:: Assignment ::
Your response should be a copy of each line in the listing below that includes the word "textrm".

:: Records to use ::
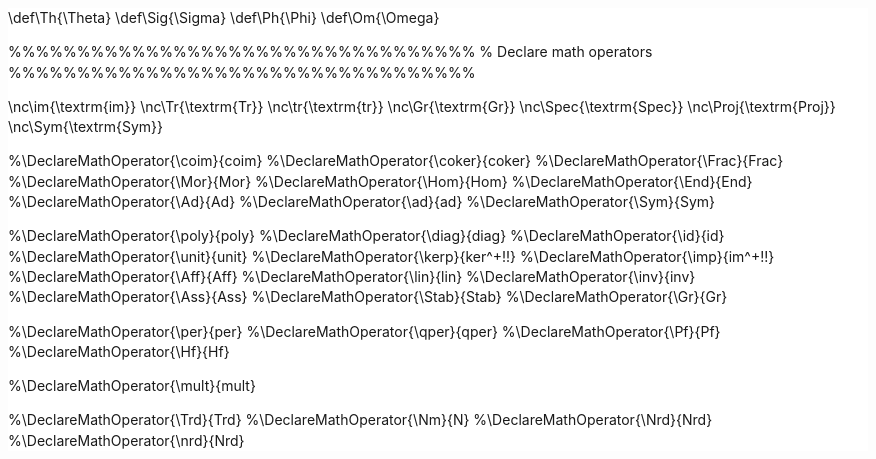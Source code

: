 \def\Th{\Theta}
\def\Sig{\Sigma}
\def\Ph{\Phi}
\def\Om{\Omega}


%%%%%%%%%%%%%%%%%%%%%%%%%%%%%%%%%%
% Declare math operators
%%%%%%%%%%%%%%%%%%%%%%%%%%%%%%%%%%


\nc\im{\textrm{im}}
\nc\Tr{\textrm{Tr}}
\nc\tr{\textrm{tr}}
\nc\Gr{\textrm{Gr}}
\nc\Spec{\textrm{Spec}}
\nc\Proj{\textrm{Proj}}
\nc\Sym{\textrm{Sym}}


%\DeclareMathOperator{\coim}{coim}
%\DeclareMathOperator{\coker}{coker}
%\DeclareMathOperator{\Frac}{Frac}
%\DeclareMathOperator{\Mor}{Mor}
%\DeclareMathOperator{\Hom}{Hom}
%\DeclareMathOperator{\End}{End}
%\DeclareMathOperator{\Ad}{Ad}
%\DeclareMathOperator{\ad}{ad}
%\DeclareMathOperator{\Sym}{Sym}


%\DeclareMathOperator{\poly}{poly}
%\DeclareMathOperator{\diag}{diag}
%\DeclareMathOperator{\id}{id}
%\DeclareMathOperator{\unit}{unit}
%\DeclareMathOperator{\kerp}{ker^+\!\!}
%\DeclareMathOperator{\imp}{im^+\!\!}
%\DeclareMathOperator{\Aff}{Aff}
%\DeclareMathOperator{\lin}{lin}
%\DeclareMathOperator{\inv}{inv}
%\DeclareMathOperator{\Ass}{Ass}
%\DeclareMathOperator{\Stab}{Stab}
%\DeclareMathOperator{\Gr}{Gr}

%\DeclareMathOperator{\per}{per}
%\DeclareMathOperator{\qper}{qper}
%\DeclareMathOperator{\Pf}{Pf}
%\DeclareMathOperator{\Hf}{Hf}

%\DeclareMathOperator{\mult}{mult}

%\DeclareMathOperator{\Trd}{Trd}
%\DeclareMathOperator{\Nm}{N}
%\DeclareMathOperator{\Nrd}{Nrd}
%\DeclareMathOperator{\nrd}{Nrd}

:: Exercise answer ::
\nc\im{\textrm{im}}
\nc\Tr{\textrm{Tr}}
\nc\tr{\textrm{tr}}
\nc\Gr{\textrm{Gr}}
\nc\Spec{\textrm{Spec}}
\nc\Proj{\textrm{Proj}}
\nc\Sym{\textrm{Sym}}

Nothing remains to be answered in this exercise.